さらに、「心理的な欠陥」も今では瑕疵担保責任の1つとして認められるようになりました。自殺物件や暴力団組員が居住するマンションの売買が、その典型例です。こちらも裁判で争われ、被害者が勝利を勝ち取ったことで、広く「心理的な欠陥」が認知されるようになりました。

消費者保護の広がりを受けて、欠陥の対象範囲は拡大解釈される傾向にあります。われわれ消費者も制度の内容を正確に把握し、万が一に備えて知識武装しておきたいところです。

欠陥が見つかると、売り主に「損賠賠償」と「契約解除」の請求ができる

では、上述したような欠陥が自宅マンションで見つかった場合、買い主は売り主に対してどのような請求ができるのでしょうか。

売買契約では「隠れた瑕疵」が見つかった場合、買い主は売り主に(1)損害賠償を請求することができます。加えて契約の目的が達成できないときは、(2)当該契約を解除することも認められています。
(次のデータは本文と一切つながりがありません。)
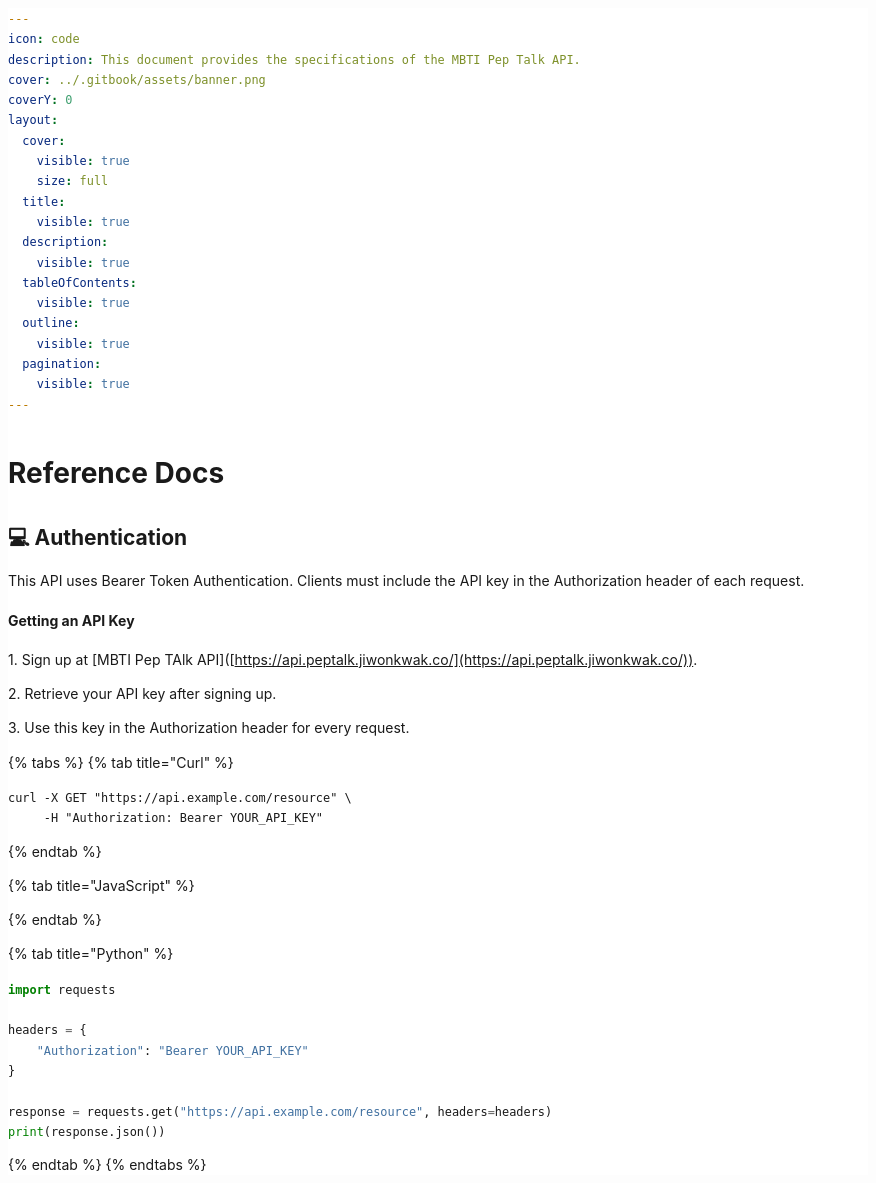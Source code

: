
 ```yaml
---
icon: code
description: This document provides the specifications of the MBTI Pep Talk API.
cover: ../.gitbook/assets/banner.png
coverY: 0
layout:
  cover:
    visible: true
    size: full
  title:
    visible: true
  description:
    visible: true
  tableOfContents:
    visible: true
  outline:
    visible: true
  pagination:
    visible: true
---
```


# Reference Docs

## :computer: Authentication

This API uses Bearer Token Authentication. Clients must include the API key in the Authorization header of each request.

#### Getting an API Key

1\. Sign up at \[MBTI Pep TAlk API]\([https://api.peptalk.jiwonkwak.co/](https://api.peptalk.jiwonkwak.co/)).

2\. Retrieve your API key after signing up.

3\. Use this key in the Authorization header for every request.

{% tabs %}
{% tab title="Curl" %}
```
curl -X GET "https://api.example.com/resource" \
     -H "Authorization: Bearer YOUR_API_KEY"
```
{% endtab %}

{% tab title="JavaScript" %}

{% endtab %}

{% tab title="Python" %}
```python
import requests

headers = {
    "Authorization": "Bearer YOUR_API_KEY"
}

response = requests.get("https://api.example.com/resource", headers=headers)
print(response.json())
```
{% endtab %}
{% endtabs %}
よく「売り主の瑕疵担保責任」という言葉を耳にすると思いますが、売り主が買い主に負う(1)と(2)の責任のことを「売り主の瑕疵担保責任」といいます。

ただ、その際、気をつけなければならないのは、売買契約の場合、「売り主の瑕疵担保責任」の中に欠陥部分を無償で修理する責任(買い主側からすると修補請求する権利)は含まれません。被害者心理としては、欠陥部分を修理してほしいという気持ちが最も強いのですが、現行制度では修補請求は対象外となります。この点、誤解のないようにしなければなりません。

 【売り主の瑕疵担保責任とは?】 (売買契約で隠れた瑕疵が見つかった場合)
  • 買い主の請求に応じて売り主が損害賠償する責任
  • 買い主の請求に応じて契約解除する責任 

景気が良かろうと悪かろうと、欠陥住宅が完全になくなることはありません。それだけに、後の祭りにならないためにも、住宅セーフティネットの知識をしっかり頭に入れておいてください。